(CNS): The owners of the 100-metre cargo vessel, Saga, that ran aground in George Town Harbour off Eden Rock last month have admitted crushing the reef and have engaged marine experts to assess the damage and remove the rubble and coral that cannot be reattached. Environment Minister Wayne Panton said the company had “stepped up and taken responsibility” and the priority now was assessing the extent of the damage.
Panton said the experts will be assessing the degree of coral loss and what can be restored before government can come to an agreement with the insurance company and the level of compensation required.
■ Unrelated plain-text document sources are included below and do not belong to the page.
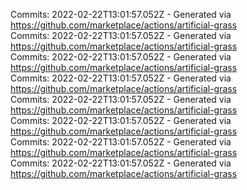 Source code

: Commits: 2022-02-22T13:01:57.052Z - Generated via https://github.com/marketplace/actions/artificial-grass
<br>
Commits: 2022-02-22T13:01:57.052Z - Generated via https://github.com/marketplace/actions/artificial-grass
<br>
Commits: 2022-02-22T13:01:57.052Z - Generated via https://github.com/marketplace/actions/artificial-grass
<br>
Commits: 2022-02-22T13:01:57.052Z - Generated via https://github.com/marketplace/actions/artificial-grass
<br>
Commits: 2022-02-22T13:01:57.052Z - Generated via https://github.com/marketplace/actions/artificial-grass
<br>
Commits: 2022-02-22T13:01:57.052Z - Generated via https://github.com/marketplace/actions/artificial-grass
<br>
Commits: 2022-02-22T13:01:57.052Z - Generated via https://github.com/marketplace/actions/artificial-grass
<br>
Commits: 2022-02-22T13:01:57.052Z - Generated via https://github.com/marketplace/actions/artificial-grass
<br>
It is not entirely clear how the ship ran aground but it appears to be due to human error and a miscalculation on the part of the captain as he pulled out of the harbour. Although he could have sought the assistance of the Port Authority of the Cayman Islands, government officials confirmed that he did not make a request. As he turned the ship, the captain steered the bow into the reef, where the 3,000-ton vessel became stuck. Two tug boats responded from the port and were able to quickly pull the Saga from the reef but not before significant damage to the Eden Rock reef system.
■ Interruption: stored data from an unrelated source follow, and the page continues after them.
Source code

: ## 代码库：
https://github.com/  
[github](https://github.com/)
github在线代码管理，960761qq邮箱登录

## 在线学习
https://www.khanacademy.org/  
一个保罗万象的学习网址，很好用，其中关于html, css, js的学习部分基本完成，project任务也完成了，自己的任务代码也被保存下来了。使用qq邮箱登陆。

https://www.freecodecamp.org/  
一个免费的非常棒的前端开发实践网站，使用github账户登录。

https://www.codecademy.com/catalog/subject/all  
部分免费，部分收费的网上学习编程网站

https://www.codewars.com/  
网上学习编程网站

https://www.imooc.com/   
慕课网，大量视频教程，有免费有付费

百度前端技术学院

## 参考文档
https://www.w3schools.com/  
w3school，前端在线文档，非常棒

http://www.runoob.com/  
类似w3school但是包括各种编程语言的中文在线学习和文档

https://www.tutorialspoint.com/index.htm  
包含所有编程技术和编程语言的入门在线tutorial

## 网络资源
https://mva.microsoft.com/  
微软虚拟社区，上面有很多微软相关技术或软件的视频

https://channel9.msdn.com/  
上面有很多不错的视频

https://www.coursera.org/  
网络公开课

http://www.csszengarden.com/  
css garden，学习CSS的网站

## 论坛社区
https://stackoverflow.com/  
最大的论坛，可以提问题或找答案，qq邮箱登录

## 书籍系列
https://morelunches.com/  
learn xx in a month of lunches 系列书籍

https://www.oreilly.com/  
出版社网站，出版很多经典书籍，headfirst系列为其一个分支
Experts have said the damage needs addressing quickly because in addition to the coral that has already been crushed or fallen off, there is more that is clinging on precariously, presenting further challenges and dangers to divers.
Panton said that the ship’s owners have engaged Polaris Applied Science, the same firm that worked on the damage caused to the reef off Seven Mile Beach by billionaire Paul Allen’s luxury yacht last year, to assess the damage and work out what restoration work, however limited, can be undertaken. But he said that ultimately an agreement will be reached between the Cayman government and the owners on potential financial restitution as well.
However, this sort of damage is hard to quantify, and while money can help with what restoration work can be done, no amount of cash can replace the lost coral.